Buntrock Commons’ Crossroads is aptly named. It is centrally located on campus, and a huge number of students pass through it every day. It is immediately outside the Pause and Viking Theater. It is directly underneath the Cage and Stav Hall. It is between many dorms and academic buildings. It is a very common location for political demonstration, including the night-long protest against racial discrimination and inequality that begun the Collective for Change on the Hill’s movement last year. Every time a student stands in this space or walks through it, their face and body are broadcasted live and very few acknowledge it physically when they do. 

The entrance to Viking Theater is in its view. A space where people may step out of a film to collect themselves. A space where people may share a private moment because it feels tucked away, unexposed. Lines to Pause events often stretch out the door, likely placing those waiting into the webcam’s view for some time. Exchanges thought to be confined to that space are projected outside its physical context. 

Physical context is the essential element lost when these webcams broadcast campus. The “Hi, Mom!” name underlies the justification for such a tool, and its ultimate failure. Those at St. Olaf are accustomed to being seen and it is an essential part of the collective understanding of “community” as it exists here. This camera is then constructed as proof of that community. “Mom” is a stand-in for whoever the investor may be: the person who likely, at least partially, subsidizes a student’s place here and likely played a role in choosing this school over others. If not, it is suggested the person on the other side has some level of investment in observing the school live, and taking in evidence the advertised “community” promise exists. St. Olaf College is a product, and these live webcams are a constant advertisement for it.

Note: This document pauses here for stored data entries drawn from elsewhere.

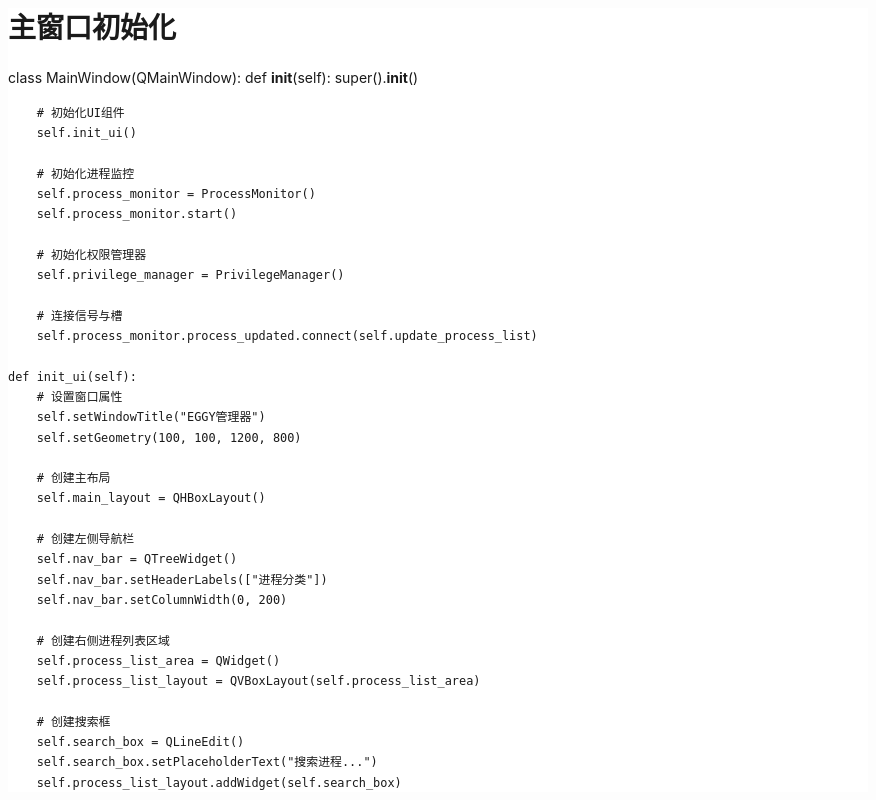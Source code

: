 # 主窗口初始化
class MainWindow(QMainWindow):
    def __init__(self):
        super().__init__()
        
        # 初始化UI组件
        self.init_ui()
        
        # 初始化进程监控
        self.process_monitor = ProcessMonitor()
        self.process_monitor.start()
        
        # 初始化权限管理器
        self.privilege_manager = PrivilegeManager()
        
        # 连接信号与槽
        self.process_monitor.process_updated.connect(self.update_process_list)
    
    def init_ui(self):
        # 设置窗口属性
        self.setWindowTitle("EGGY管理器")
        self.setGeometry(100, 100, 1200, 800)
        
        # 创建主布局
        self.main_layout = QHBoxLayout()
        
        # 创建左侧导航栏
        self.nav_bar = QTreeWidget()
        self.nav_bar.setHeaderLabels(["进程分类"])
        self.nav_bar.setColumnWidth(0, 200)
        
        # 创建右侧进程列表区域
        self.process_list_area = QWidget()
        self.process_list_layout = QVBoxLayout(self.process_list_area)
        
        # 创建搜索框
        self.search_box = QLineEdit()
        self.search_box.setPlaceholderText("搜索进程...")
        self.process_list_layout.addWidget(self.search_box)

This is the fundamental difference between architecture that favors communal space and cameras that open that space up to anyone online who may observe it. Those in the space, even if coerced to be performative, are active participants. They are in it, and all others in it are conscious of their role. Those on the webcam can not be seen and they are not participants. They are voyeurs consuming a product: the ongoing moments of St. Olaf College commodified. And as long as students are within that camera, they are part of the product.